Takano didn't understand why he was sitting in his car as pristine white flakes fell gently from the sky and silently cast a mantle of pallor over the little picket-edged forest clearing he was watching from a distance, with its small black-clothed gathering.
He didn't understand why he'd actually eavesdropped on the gossip of his department, had listened in to the hushed whisper of "Sakamoto says that he heard that Kirishima-san's private funeral is going to be in the middle of nowhere, right on the outskirts of Hyogo."
He didn't understand why he'd crushed up his copy of Onodera's resignation, dropping it into the trash before summarily ordering his subordinates back to work.
But he did, finally, finally, understand why his heart throbbed with an indescribable ache when he saw Yokozawa emerge from the cemetery after the service, face drawn and eyes suspiciously red-rimmed and swollen, holding onto the hand of a crying child as if his life depended on it. It was the same ache he'd felt when he'd watched Kirishima-san walk out of the building that he'd been a fixture in for as long as long as Takano could remember, head held high and eyes looking like he'd imminent demise had already befallen.
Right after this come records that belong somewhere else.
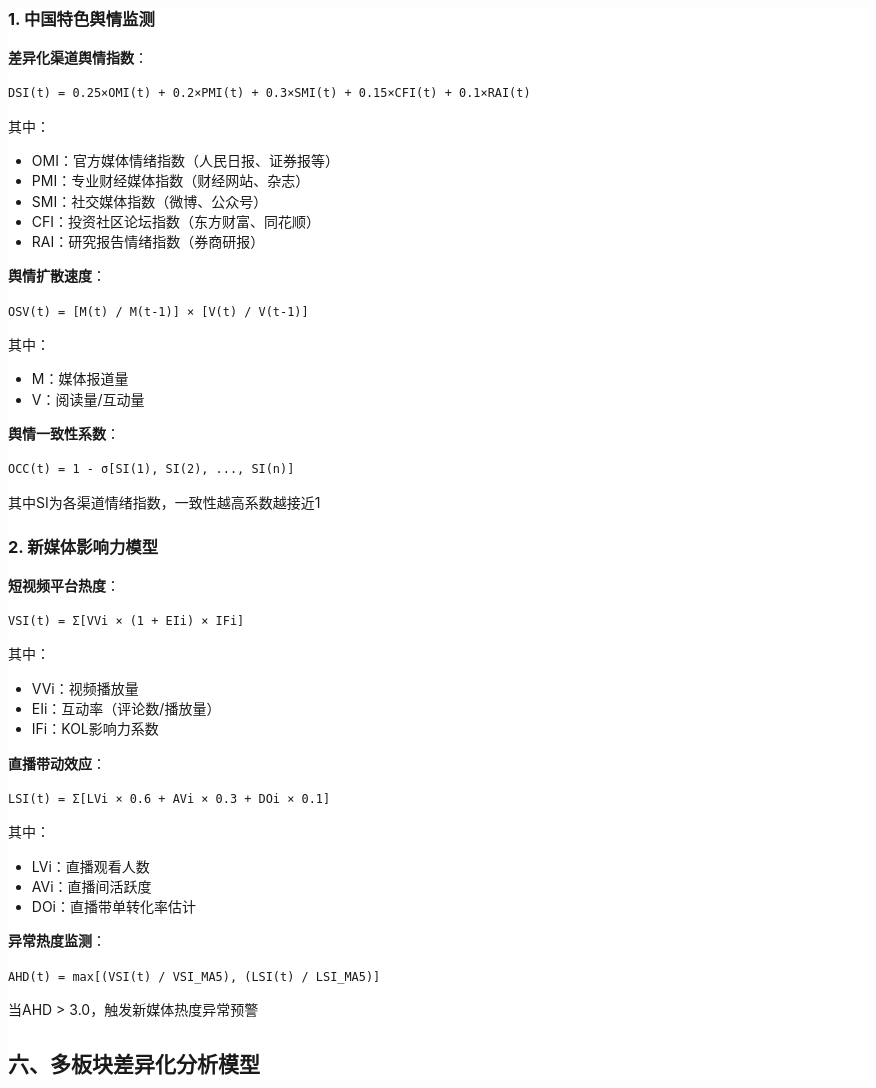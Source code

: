 ### 1. 中国特色舆情监测

**差异化渠道舆情指数**：
```
DSI(t) = 0.25×OMI(t) + 0.2×PMI(t) + 0.3×SMI(t) + 0.15×CFI(t) + 0.1×RAI(t)
```
其中：
- OMI：官方媒体情绪指数（人民日报、证券报等）
- PMI：专业财经媒体指数（财经网站、杂志）
- SMI：社交媒体指数（微博、公众号）
- CFI：投资社区论坛指数（东方财富、同花顺）
- RAI：研究报告情绪指数（券商研报）

**舆情扩散速度**：
```
OSV(t) = [M(t) / M(t-1)] × [V(t) / V(t-1)]
```
其中：
- M：媒体报道量
- V：阅读量/互动量

**舆情一致性系数**：
```
OCC(t) = 1 - σ[SI(1), SI(2), ..., SI(n)]
```
其中SI为各渠道情绪指数，一致性越高系数越接近1

### 2. 新媒体影响力模型

**短视频平台热度**：
```
VSI(t) = Σ[VVi × (1 + EIi) × IFi]
```
其中：
- VVi：视频播放量
- EIi：互动率（评论数/播放量）
- IFi：KOL影响力系数

**直播带动效应**：
```
LSI(t) = Σ[LVi × 0.6 + AVi × 0.3 + DOi × 0.1]
```
其中：
- LVi：直播观看人数
- AVi：直播间活跃度
- DOi：直播带单转化率估计

**异常热度监测**：
```
AHD(t) = max[(VSI(t) / VSI_MA5), (LSI(t) / LSI_MA5)]
```
当AHD > 3.0，触发新媒体热度异常预警

## 六、多板块差异化分析模型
He hurt with this man, and a small, mirthless curled his lips with the realization that it was, now, his turn to wait for Yokozawa. Because, with the two of them, it had never been a chase. It had always been waiting, waiting for the other to come around.
And he would wait. He would lay a wordless hand on Yokozawa's shoulder at the company memorial and give him his silent, unwavering understanding and get to know his little girl until the grey-eyed man was ready, ready to try his first love again. However long it took.
Things did, indeed, come full circle.